2. What is the main reason why the Philippines' agrarian reform program failed despite its
extension and reforms? (The answer must be worth 50 points).
o The main reason why the Philippines’ agrarian reform program failed despite its
extension and reforms was that it didn’t fulfill its mandate to equally distribute
land to the farmers. Many farmers are still fighting to have their own land. Many
activists protested that the government used various ways to displace farmers
from their lands to accommodate the interests of the government and private
businesses. The agrarian reform law, which was signed by the late President
Corazon Aquino in 1988, was supposed to be completed after ten years with the
distribution of about eight million hectares of land for farmers.
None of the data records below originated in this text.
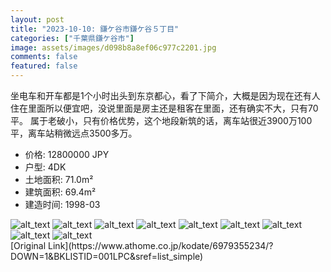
 ```yaml
---
layout: post
title: "2023-10-10: 鎌ケ谷市鎌ケ谷５丁目"
categories: ["千葉県鎌ケ谷市"]
image: assets/images/d098b8a8ef06c977c2201.jpg
comments: false
featured: false
---
```

<p>坐电车和开车都是1个小时出头到东京都心，看了下简介，大概是因为现在还有人住在里面所以便宜吧，没说里面是房主还是租客在里面，还有确实不大，只有70平。
属于老破小，只有价格优势，这个地段新筑的话，离车站很近3900万100平，离车站稍微远点3500多万。
</p>

* 价格: 12800000 JPY
* 户型: 4DK
* 土地面积: 71.0m²
* 建筑面积: 69.4m²
* 建造时间: 1998-03


<div class="scroll-container"><img src="/assets/images/730467ace343307e8ecac.jpg" alt="alt_text"/>
<img src="/assets/images/cd193aa5cf1f7e6a2c328.jpg" alt="alt_text"/>
<img src="/assets/images/bd62d35811d7f2f0b4316.jpg" alt="alt_text"/>
<img src="/assets/images/96219ac83ad6a61053188.jpg" alt="alt_text"/>
<img src="/assets/images/189a9f96e9264984ab9c4.jpg" alt="alt_text"/>
<img src="/assets/images/e538772535da37d241470.jpg" alt="alt_text"/>
<img src="/assets/images/ee4e72a960417650aeed7.jpg" alt="alt_text"/>
<img src="/assets/images/6867640aba40287947ed0.jpg" alt="alt_text"/>
<img src="/assets/images/f86bb1bbf76cbc48581b7.jpg" alt="alt_text"/></div>
[Original Link](https://www.athome.co.jp/kodate/6979355234/?DOWN=1&BKLISTID=001LPC&sref=list_simple)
A total of 898.420
landless tenants and farmers are the ones who became recipients of land titles
and support services during the ten-year period, however, became a failure as it
was only able to accomplish 22.5% of the target land that should have been
distributed in six years’ time. In 1998, the administration of former president Fidel
Ramos was able to distribute 4.7 million hectares of land, or 60 percent of the
target, more than double the output of the Aquino administration. In December
2008, the budget for the program expired with about 1.2 million hectares of
agricultural land waiting to be distributed to farmers. To continue the distribution
of lands to farmers, the Comprehensive Agrarian Reform Program Extension with
Reforms was passed into law on August 7, 2009, by former president Gloria
Macapagal Arroyo and was set to expire on June 30, 2014. The program,
however, continued even after June 2014 because that law states that it can be
allowed “to proceed to its finality and be executed even beyond such date.” In
2021, the administration of President Rodrigo Duterte claimed that it was able to
distribute a total of 516,000 hectares to 405,800 farmers nationwide. The
Department of Agrarian Reform claimed that as of last year, there were already
2.486 million agrarian reform beneficiaries since 1972, of which 166,127 were
from 2016, while 1.3 million, or 53 percent, are now living in 2,234 agrarian
reform communities. There are, however, more than 50,000 agrarian reform
cases pending before the Adjudication Board of the Department of Agrarian
Reform.
In the case of Mrs. Dorita Vargas, like any other tenant farmers, the
conflict arose from the conflict between the tenant farmers and the landlords
themselves which created the lack of land to be distributed to the farmers. The
landlords’ reasons may be due to their personal agendas such as plans for
urbanization for their own lands instead of cooperating with the government to
provide enough lands for the farmers to till. Like Mrs. Dorita Vargas, some other
tenant farmers also experienced being robbed of their lands entitled to them. It is
said in the video that around 126 hectares are allocated to the tenant farmers,
which is enough for them to even have 1 hectare each. However, they were only
able to receive an overall of 5 hectares for all of them, due to some tactics of
landlords called “chop-chop” or parceling of land titles to evade the CARP
coverage. This resulted in the shortage of land that the government are able to
distribute to the farmers, and some didn’t even receive anything as they didn’t
receive Notice of Coverage.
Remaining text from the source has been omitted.